*Editor's Note: Guest blogger, Jerry Daniels, Jr., is a newly-minted PM at Robbins-Gioia. Stay tuned in the upcoming weeks for his questions, epiphanies and general musings on his newfound career.
Since joining the project management community and the many would-be examinees preparing to take the PMP examination, I keep hearing it stressed that much of a project manager’s time is spent communicating, an activity I am familiar with in another profession: journalism.
Given this fact, I can easily agree with a colleague having a similar background that newspaper experience qualifies as project management experience. The very nature of any newspaper, magazine, and television news program is to communicate; and, depending on the kind of news reported, each has its own type of audience, or stakeholders, whose interests will be covered. Likewise, a project has stakeholders with whom the project manager must be in constant communication to keep them apprised of the project’s progress.
Yet, still some may argue that newspaper experience does not qualify as project management experience. The third edition of the PMBOK Guide states otherwise, identifying publishing a newspaper or magazine as “a program with each individual issue managed as a project.”[1] Additionally, the PMBOK emphasizes processes as being the foundation for managing and executing a project.
Consider a news team’s editorial process. A news room’s editorial process incorporates sub-processes similar to those of the communication process outlined in the fourth edition of the PMBOK.[2] Some of those sub-processes include:
- Identifying stakeholders impacted by the project and then documenting information relevant to their interests, involvement, and impact on a project’s success.
- Planning communications to determine the information needs and to define the communications approach.
- Distributing information relevant to the stakeholders as planned.
What’s also determined by the editorial team is how the news is reported. So, if it is a story meant to be soft news with a subjective slant, the article will be reported as such. Otherwise, the story will be an objective, hard news story. (“Just the facts, ma’am.”)[3] In this instance, the editorial team considers what its stakeholders want to read or hear just as a project manager considers what information to report to a project’s stakeholders.
Once planning what to cover in the newspaper or broadcast is complete, the reporters pursue their research and sources so they may write their stories and submit them for editing. (The advertising and design people also perform their tasks—which have their own unique processes—to help create a publication or broadcast, but our focus for now will stick to the editorial process.) Granted that there are no missed deadlines from reporters and information reported is accurate, the editorial team is ready to put its contribution to an edition of a newspaper to rest. Similarly, a project team succeeding in fulfilling its stakeholders requirements can deliver the product. In both instances what was planned was delivered.

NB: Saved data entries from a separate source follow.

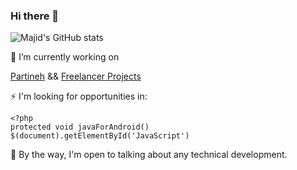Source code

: ### Hi there 👋

![Majid's GitHub stats](https://github-readme-stats.vercel.app/api?username=majidend&show_icons=true&theme=radical)

🔭 I’m currently working on

[Partineh](https://partineh.com) && [Freelancer Projects](https://majid.codes) 

⚡ I'm looking for opportunities in:

    <?php
    protected void javaForAndroid()
    $(document).getElementById('JavaScript')
    
💬 By the way, I'm open to talking about any technical development.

Will anyone bite on my argument now?
[1] See Project Management Body of Knowledge, 3rd Edition. The fourth edition does not make reference to a publishing an edition of a newspaper or magazine as project work.
[2] See Project Management Body of Knowledge, 4th Edition.
[3] While this quote has been attributed to “Sergeant Joe Friday” a television character from the series Dragnet, an argument has been that the quote is actually a rephrasing of what the character actually said.